→ Collected data
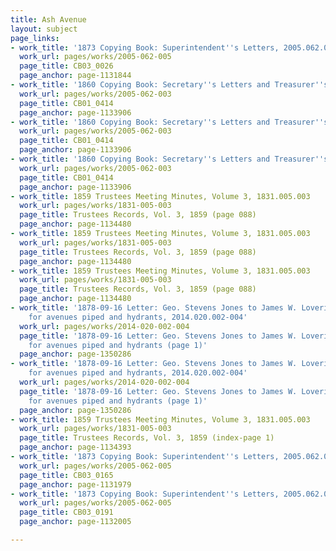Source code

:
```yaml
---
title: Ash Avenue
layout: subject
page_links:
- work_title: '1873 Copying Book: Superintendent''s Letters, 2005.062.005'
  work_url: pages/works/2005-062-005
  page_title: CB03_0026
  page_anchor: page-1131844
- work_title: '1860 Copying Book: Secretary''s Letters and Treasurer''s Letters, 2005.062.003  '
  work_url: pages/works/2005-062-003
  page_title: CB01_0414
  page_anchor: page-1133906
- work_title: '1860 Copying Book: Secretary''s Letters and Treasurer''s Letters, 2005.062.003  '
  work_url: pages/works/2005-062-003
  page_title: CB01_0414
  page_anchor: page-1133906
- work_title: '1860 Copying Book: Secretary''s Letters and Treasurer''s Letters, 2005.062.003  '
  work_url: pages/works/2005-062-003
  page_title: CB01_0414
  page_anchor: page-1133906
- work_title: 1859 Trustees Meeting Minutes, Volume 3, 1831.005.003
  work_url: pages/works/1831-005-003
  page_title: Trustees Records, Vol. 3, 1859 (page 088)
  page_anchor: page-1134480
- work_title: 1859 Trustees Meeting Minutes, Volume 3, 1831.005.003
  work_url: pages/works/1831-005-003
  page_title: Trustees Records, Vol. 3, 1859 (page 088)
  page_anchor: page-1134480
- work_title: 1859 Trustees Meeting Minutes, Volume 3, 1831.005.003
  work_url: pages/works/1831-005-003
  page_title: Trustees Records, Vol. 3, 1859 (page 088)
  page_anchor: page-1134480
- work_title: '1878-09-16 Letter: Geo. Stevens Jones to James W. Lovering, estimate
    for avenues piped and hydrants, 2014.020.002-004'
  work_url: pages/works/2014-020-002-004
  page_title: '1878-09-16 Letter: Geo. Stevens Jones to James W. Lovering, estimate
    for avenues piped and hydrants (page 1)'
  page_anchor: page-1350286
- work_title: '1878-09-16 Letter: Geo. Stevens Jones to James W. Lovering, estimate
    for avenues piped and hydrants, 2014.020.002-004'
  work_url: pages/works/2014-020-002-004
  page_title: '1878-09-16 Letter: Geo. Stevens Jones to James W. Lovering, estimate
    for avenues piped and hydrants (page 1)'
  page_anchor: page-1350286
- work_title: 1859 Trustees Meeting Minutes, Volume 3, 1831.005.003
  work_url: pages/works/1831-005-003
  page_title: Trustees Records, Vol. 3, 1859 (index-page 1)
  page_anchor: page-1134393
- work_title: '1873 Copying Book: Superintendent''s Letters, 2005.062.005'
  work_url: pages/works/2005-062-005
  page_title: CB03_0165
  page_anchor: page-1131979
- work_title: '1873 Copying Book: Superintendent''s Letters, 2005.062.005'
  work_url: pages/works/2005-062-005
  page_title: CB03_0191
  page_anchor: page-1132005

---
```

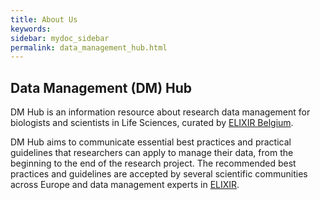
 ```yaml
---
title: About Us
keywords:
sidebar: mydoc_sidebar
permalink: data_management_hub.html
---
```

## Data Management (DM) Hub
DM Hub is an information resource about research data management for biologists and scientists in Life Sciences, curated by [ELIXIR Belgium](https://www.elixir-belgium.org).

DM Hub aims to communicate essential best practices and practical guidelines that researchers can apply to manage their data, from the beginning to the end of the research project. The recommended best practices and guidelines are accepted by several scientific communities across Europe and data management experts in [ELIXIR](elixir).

→ PROBLEM DETAILS
Each record is to be copied word for word, with no images carried over.

→ TASK OUTPUT
Source code

:
```yaml
---
title: Ash Avenue
layout: subject
page_links:
- work_title: '1873 Copying Book: Superintendent''s Letters, 2005.062.005'
  work_url: pages/works/2005-062-005
  page_title: CB03_0026
  page_anchor: page-1131844
- work_title: '1860 Copying Book: Secretary''s Letters and Treasurer''s Letters, 2005.062.003  '
  work_url: pages/works/2005-062-003
  page_title: CB01_0414
  page_anchor: page-1133906
- work_title: '1860 Copying Book: Secretary''s Letters and Treasurer''s Letters, 2005.062.003  '
  work_url: pages/works/2005-062-003
  page_title: CB01_0414
  page_anchor: page-1133906
- work_title: '1860 Copying Book: Secretary''s Letters and Treasurer''s Letters, 2005.062.003  '
  work_url: pages/works/2005-062-003
  page_title: CB01_0414
  page_anchor: page-1133906
- work_title: 1859 Trustees Meeting Minutes, Volume 3, 1831.005.003
  work_url: pages/works/1831-005-003
  page_title: Trustees Records, Vol. 3, 1859 (page 088)
  page_anchor: page-1134480
- work_title: 1859 Trustees Meeting Minutes, Volume 3, 1831.005.003
  work_url: pages/works/1831-005-003
  page_title: Trustees Records, Vol. 3, 1859 (page 088)
  page_anchor: page-1134480
- work_title: 1859 Trustees Meeting Minutes, Volume 3, 1831.005.003
  work_url: pages/works/1831-005-003
  page_title: Trustees Records, Vol. 3, 1859 (page 088)
  page_anchor: page-1134480
- work_title: '1878-09-16 Letter: Geo. Stevens Jones to James W. Lovering, estimate
    for avenues piped and hydrants, 2014.020.002-004'
  work_url: pages/works/2014-020-002-004
  page_title: '1878-09-16 Letter: Geo. Stevens Jones to James W. Lovering, estimate
    for avenues piped and hydrants (page 1)'
  page_anchor: page-1350286
- work_title: '1878-09-16 Letter: Geo. Stevens Jones to James W. Lovering, estimate
    for avenues piped and hydrants, 2014.020.002-004'
  work_url: pages/works/2014-020-002-004
  page_title: '1878-09-16 Letter: Geo. Stevens Jones to James W. Lovering, estimate
    for avenues piped and hydrants (page 1)'
  page_anchor: page-1350286
- work_title: 1859 Trustees Meeting Minutes, Volume 3, 1831.005.003
  work_url: pages/works/1831-005-003
  page_title: Trustees Records, Vol. 3, 1859 (index-page 1)
  page_anchor: page-1134393
- work_title: '1873 Copying Book: Superintendent''s Letters, 2005.062.005'
  work_url: pages/works/2005-062-005
  page_title: CB03_0165
  page_anchor: page-1131979
- work_title: '1873 Copying Book: Superintendent''s Letters, 2005.062.005'
  work_url: pages/works/2005-062-005
  page_title: CB03_0191
  page_anchor: page-1132005

---
```

 ```yaml
---
title: About Us
keywords:
sidebar: mydoc_sidebar
permalink: data_management_hub.html
---
```

## Data Management (DM) Hub
DM Hub is an information resource about research data management for biologists and scientists in Life Sciences, curated by [ELIXIR Belgium](https://www.elixir-belgium.org).

DM Hub aims to communicate essential best practices and practical guidelines that researchers can apply to manage their data, from the beginning to the end of the research project. The recommended best practices and guidelines are accepted by several scientific communities across Europe and data management experts in [ELIXIR](elixir).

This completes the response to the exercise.